It wasn't important.

The bull deer bellowed once more. “Mine,” he said. “Mine.”

“I need them,” she said in a reasonable tone. “Don't you see, I need them.”

“Mine.” He lowered his antlers. They pointed at her head, her chest. He scraped with his feet, finding solidity from which an attack could be launched. “They are mine.”

“You don't even use them for anything,” she said. “You just own them. If they have bull calves, you fight them and kill them. You say they're yours, but they aren't useful to you at all!”

“Mine,” he said again.

The girl's voice came back, frightened. “Papa, Papa, she's dead. Ma's dead!”

“What do you mean dead?”

“She's hanging from the ridgebeam, Papa. On a rope. I can't reach her to get her down….”

There was confusion. Stavia ignored it. The knife was in her right hand. Over her shoulder was a rope. “Will you let me have them?” she asked the bull deer. “I need them. More important than that, they need themselves. They have names, you know. Names of their own!”

“Mine,” he trumpeted. “Mine the power! Mine the glory! Mine the females! Mine the young!”
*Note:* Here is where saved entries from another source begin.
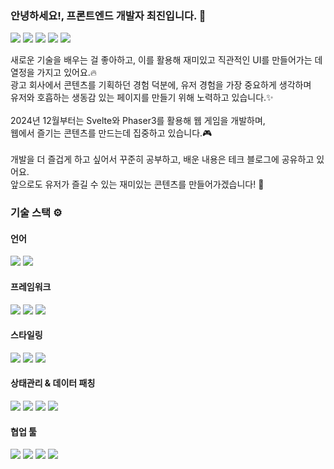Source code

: ### 안녕하세요!, 프론트엔드 개발자 최진입니다. 👋

<p>
<a href="https://velog.io/@nwejin/posts" target="_blank"><img src="https://img.shields.io/badge/Velog-20C997.svg?style=flat-plastic&logo=velog&logoColor=white"/></a>
<a href="https://www.instagram.com/chljin123/" target="_blank"><img src="https://img.shields.io/badge/instagram-E4405F.svg?style=flat-plastic&logo=instagram&logoColor=white"/></a>
<a href="mailto:chlwls4m@gmail.com" target="_blank"><img src="https://img.shields.io/badge/chlwls4m@gmail.com-EA4335?style=flat-plastic&logo=Gmail&logoColor=white"/></a>
<a href="https://chlwls123.notion.site/b178303bd1c0419bacf7917c67487b58" target="_blank"><img src="https://img.shields.io/badge/이력서-018EF5?style=flat-plastic&logo=readme&logoColor=white"/></a>
<a href="https://chlwls123.notion.site/127a2de74eae80d5a87bfa555b8b3469" target="_blank"><img src="https://img.shields.io/badge/포트폴리오-4479A1?style=flat-plastic&logo=readme&logoColor=white"/></a></p>
<p>
새로운 기술을 배우는 걸 좋아하고, 이를 활용해 재미있고 직관적인 UI를 만들어가는 데 열정을 가지고 있어요.🔥<br/> 
광고 회사에서 콘텐츠를 기획하던 경험 덕분에, 유저 경험을 가장 중요하게 생각하며 <br/> 
유저와 호흡하는 생동감 있는 페이지를 만들기 위해 노력하고 있습니다.✨<br/><br/> 
2024년 12월부터는 Svelte와 Phaser3를 활용해 웹 게임을 개발하며, <br/>
웹에서 즐기는 콘텐츠를 만드는데 집중하고 있습니다.🎮<br/><br/> 
개발을 더 즐겁게 하고 싶어서 꾸준히 공부하고, 배운 내용은 테크 블로그에 공유하고 있어요.<br/> 
앞으로도 유저가 즐길 수 있는 재미있는 콘텐츠를 만들어가겠습니다! 👏
</p>


### 기술 스택 ⚙️ 
#### 언어
<p>
<img src="https://img.shields.io/badge/-Javascript-F7DF1E?style=flat-plastic&logo=javascript&logoColor=white"/>
<img src="https://img.shields.io/badge/-TypeScript-396EB0?style=flat-plastic&logo=TypeScript&logoColor=white"/>
</p>

#### 프레임워크
<p>
<img src="https://img.shields.io/badge/-React-61DAFB?style=flat-plastic&logo=react&logoColor=white"/>
<img src="https://img.shields.io/badge/-Next.js-000000?style=flat-plastic&logo=nextdotjs&logoColor=white"/>
<img src="https://img.shields.io/badge/-Svelte-FF3E00?style=flat-plastic&logo=svelte&logoColor=white"/>
</p>

#### 스타일링
<p>
<img src="https://img.shields.io/badge/-Sass-CC6699?style=flat-plastic&logo=sass&logoColor=white"/>
<img src="https://img.shields.io/badge/-TailwindCSS-06B6D4?style=flat-plastic&logo=tailwindcss&logoColor=white"/>
<img src="https://img.shields.io/badge/-shadcn/ui-000000?style=flat-plastic&logo=shadcnui&logoColor=white"/>
</p>

#### 상태관리 & 데이터 패칭
<p>
<img src="https://img.shields.io/badge/-Redux-764ABC?style=flat-plastic&logo=redux&logoColor=white"/>
<img src="https://img.shields.io/badge/-Zustand-000000?style=flat-plastic&logo=&logoColor=white"/>
<img src="https://img.shields.io/badge/-React Query-FF4154?style=flat-plastic&logo=reactquery&logoColor=white"/>
<img src="https://img.shields.io/badge/-React Hook Form-EC5990?style=flat-plastic&logo=reacthookform&logoColor=white"/>
</p>

#### 협업 툴
<p>
<img src="https://img.shields.io/badge/-Slack-753188?style=flat-plastic&logo=Slack&logoColor=white"/>
<img src="https://img.shields.io/badge/-notion-000000?style=flat-plastic&logo=notion&logoColor=white"/>
<img src="https://img.shields.io/badge/-Figma-F24E1E?style=flat-plastic&logo=figma&logoColor=white"/>
<img src="https://img.shields.io/badge/-Github-2C272E?style=flat-plastic&logo=GitHub&logoColor=white"/>
</p>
She threw the rope. It moved as though it could think its way through the air, a serpent which knew how to go where it had to go, looping around the mighty antlers and around the tree, a great slithering of purpose. She made it fast while the bull struggled and screamed. Then, miraculously, there was another rope in her hand to hold the bull's back legs and another tree to tie them to. She had a knife. It was ready in her hand and she moved close against that hot, musk-smelling, muscle-throbbing beast, thrusting herself against it, her blade out to cut, cut, letting the parts fall on the snow where they steamed hotly while the great deer screamed and screamed and she said… something. What was it she said? A line from a play. Something about crying….

When she had done, she drove the cows back the way she had come. Behind her, the magical rope loosened and the animal went away. She could not hear it anymore. There was no bellowing but only the soft breath of the cows around her, the light reflecting from their
eyes
as
they stared at her, the steam from their muzzles rising. “I did it for you, too,” she said.

“I brought them,” she said when she came where people were again. “See, here they are. All of them.”

“You'll need them,” they told her. “If you live, they will be your dowry.”

She heard a man's heavy voice, full of baffled fury. “Put her in that little back room and lock her in.”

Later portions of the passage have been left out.